Wednesday, August 15, 2012


Using  the Serial Camera to Read the Smart-Meter                              



I had a couple of technical problems with the serial camera to solve before I could have my computer turn an image of the meter face into a numeric electric usage rate. During the day, there are reflections off the meter face. The very bright reflections from the white LEDs I had installed on the camera caused the image to go to saturation in places. The difference between day and night lighting made it difficult to detect the widely changing pixel values over a 24 hour cycle.  I solved these problems by using an electroluminesent (EL) flat panel light source and by putting a black plastic bag over the camera and meter.   I bought a blue-green EL panel and 5vdc driver on eBay ($15.49 delivered!). With a pair of scissors, I trimmed the EL panel down to the size of the camera box and glued it on to the box face such that the lens would stick though a hole in the center of the panel. The resulting camera images were in shades of blue-green with RGB pixel values of approximately, G = B and R = 0. There are still some reflections of the camera lens itself and the images are reminiscent of the HAL camera/eye in 2001Space Odyssey, except  this image is blue-green, instead of red.
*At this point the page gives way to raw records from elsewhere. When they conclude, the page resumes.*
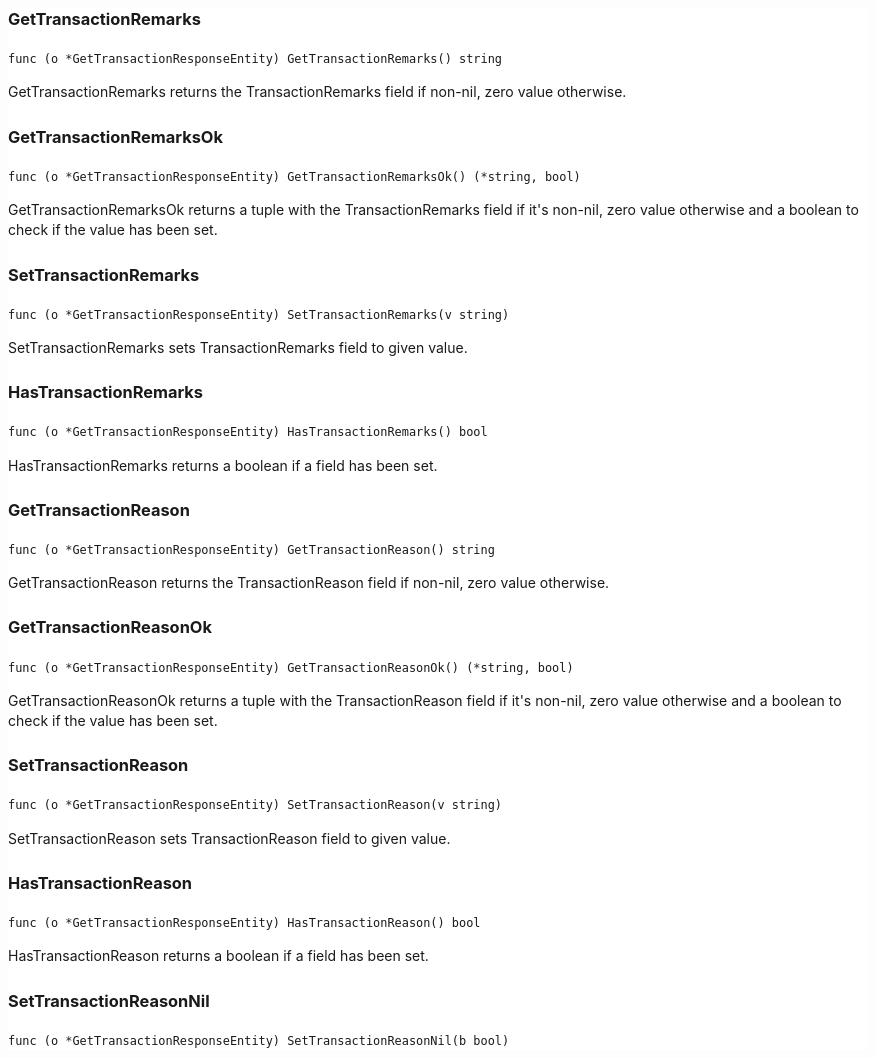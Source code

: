 ### GetTransactionRemarks

`func (o *GetTransactionResponseEntity) GetTransactionRemarks() string`

GetTransactionRemarks returns the TransactionRemarks field if non-nil, zero value otherwise.

### GetTransactionRemarksOk

`func (o *GetTransactionResponseEntity) GetTransactionRemarksOk() (*string, bool)`

GetTransactionRemarksOk returns a tuple with the TransactionRemarks field if it's non-nil, zero value otherwise
and a boolean to check if the value has been set.

### SetTransactionRemarks

`func (o *GetTransactionResponseEntity) SetTransactionRemarks(v string)`

SetTransactionRemarks sets TransactionRemarks field to given value.

### HasTransactionRemarks

`func (o *GetTransactionResponseEntity) HasTransactionRemarks() bool`

HasTransactionRemarks returns a boolean if a field has been set.

### GetTransactionReason

`func (o *GetTransactionResponseEntity) GetTransactionReason() string`

GetTransactionReason returns the TransactionReason field if non-nil, zero value otherwise.

### GetTransactionReasonOk

`func (o *GetTransactionResponseEntity) GetTransactionReasonOk() (*string, bool)`

GetTransactionReasonOk returns a tuple with the TransactionReason field if it's non-nil, zero value otherwise
and a boolean to check if the value has been set.

### SetTransactionReason

`func (o *GetTransactionResponseEntity) SetTransactionReason(v string)`

SetTransactionReason sets TransactionReason field to given value.

### HasTransactionReason

`func (o *GetTransactionResponseEntity) HasTransactionReason() bool`

HasTransactionReason returns a boolean if a field has been set.

### SetTransactionReasonNil

`func (o *GetTransactionResponseEntity) SetTransactionReasonNil(b bool)`
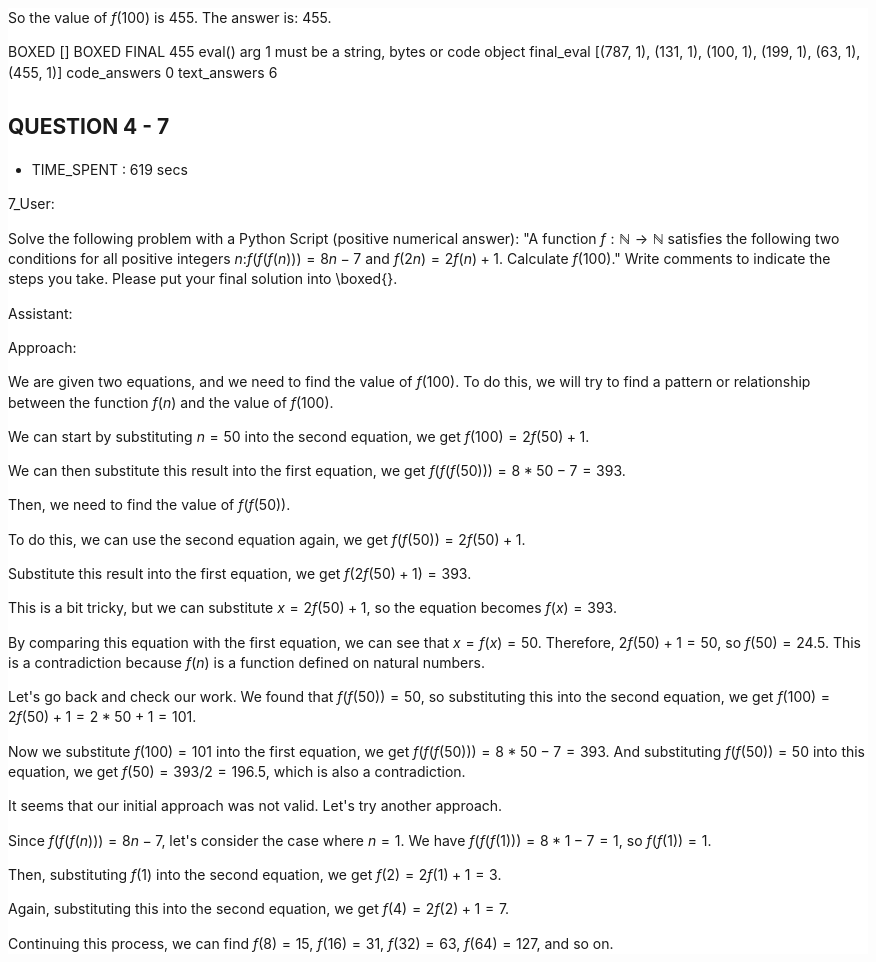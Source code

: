 So the value of $f(100)$ is 455. The answer is: $455$.

BOXED []
BOXED FINAL 455
eval() arg 1 must be a string, bytes or code object final_eval
[(787, 1), (131, 1), (100, 1), (199, 1), (63, 1), (455, 1)]
code_answers 0 text_answers 6



## QUESTION 4 - 7 
- TIME_SPENT : 619 secs

7_User:

Solve the following problem with a Python Script (positive numerical answer):
"A function $f: \mathbb N \to \mathbb N$ satisfies the following two conditions for all positive integers $n$:$f(f(f(n)))=8n-7$ and $f(2n)=2f(n)+1$. Calculate $f(100)$."
Write comments to indicate the steps you take. Please put your final solution into \boxed{}.

Assistant:

Approach:



We are given two equations, and we need to find the value of $f(100)$. To do this, we will try to find a pattern or relationship between the function $f(n)$ and the value of $f(100)$.

We can start by substituting $n=50$ into the second equation, we get $f(100)=2f(50)+1$. 

We can then substitute this result into the first equation, we get $f(f(f(50)))=8*50-7=393$. 

Then, we need to find the value of $f(f(50))$. 

To do this, we can use the second equation again, we get $f(f(50))=2f(50)+1$. 

Substitute this result into the first equation, we get $f(2f(50)+1)=393$.

This is a bit tricky, but we can substitute $x=2f(50)+1$, so the equation becomes $f(x)=393$. 

By comparing this equation with the first equation, we can see that $x=f(x)=50$. Therefore, $2f(50)+1=50$, so $f(50)=24.5$. This is a contradiction because $f(n)$ is a function defined on natural numbers.

Let's go back and check our work. We found that $f(f(50))=50$, so substituting this into the second equation, we get $f(100)=2f(50)+1=2*50+1=101$.

Now we substitute $f(100)=101$ into the first equation, we get $f(f(f(50)))=8*50-7=393$. And substituting $f(f(50))=50$ into this equation, we get $f(50)=393/2=196.5$, which is also a contradiction.

It seems that our initial approach was not valid. Let's try another approach.

Since $f(f(f(n)))=8n-7$, let's consider the case where $n=1$. We have $f(f(f(1)))=8*1-7=1$, so $f(f(1))=1$. 

Then, substituting $f(1)$ into the second equation, we get $f(2)=2f(1)+1=3$. 

Again, substituting this into the second equation, we get $f(4)=2f(2)+1=7$.

Continuing this process, we can find $f(8)=15$, $f(16)=31$, $f(32)=63$, $f(64)=127$, and so on.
The Smart Meter display, cycles through five different readouts of 5 seconds each, which repeat every 25 seconds. The cycle times are not exact; I suspect that the meter’s microcontroller occasionally becomes busy with networking functions and so the timing becomes inconsistent. The first order of business is to correctly identify each of these images:
1.       A Blank image, where the meter is blank (except for the letters CLS off-screen to the left.)
2.       A Meter reading of total Kwatts used so far.
3.       A meter Identifier, which for my meter is always “151”.
4.       The Rate of electric usage in Kwatts per hour.
5.       A Test screen where all the meter's LCD elements are active.

The screen identification algorithm I  went with, is as follows: I start out by reading images from the camera, as fast as it will go, for the first 35 seconds. An image brightness is calculated by adding up each of the 160 green-blue bytes along a single centered horizontal line for each image. Transitions between successive images are scored by comparing brightness to the prior image. The biggest difference between brightnesses is when the Test screen transitions to the Blank screen. This maximum score is saved and used to calculate a cutoff value to detect successive blank screens. Now when a Blank screen is detected, a timer is started to read the next four images at five second intervals, but after the reading the fifth (Test) image, the timer reverts to quick reading images until a Blank image is found again. This algorithm seems to work well and I have not seen any misreading of image types.


Any image of interest can be turned in to a monochromatic image by subtracting from each pixel, the corresponding pixel from the Blank image. Subtracting the Blank’s background color and testing against a cutoff value generates a two toned image. I use the Test monochromatic image to find the locations of pixels in each segment of five LCD numerals. This process is CPU intense but when found, these segment pixel locations can be used for all images until the camera is moved. These segment pixel locations are scored against pixels on the Meter reading images and on the Rate images to generate a seven segment score that is translated to a numeric digit with the help of a look-up table (“1111111” is the digit 8 and “0101100” is the digit 7.) Common misreads are incorporated into the lookup table as well. There is a fair amount of parallax that distorts the furthest left and right digits. The decoded meter reading, rate and system time are saved in an array and backed to a Daily named file on an hourly basis. I included a little real-time electrical usage graph in a picture control, but I usually use another Graphing utility program to view the data  from the saved files . All files are read/written  to a 1G flash drive to allow my hard drive to get some rest at night.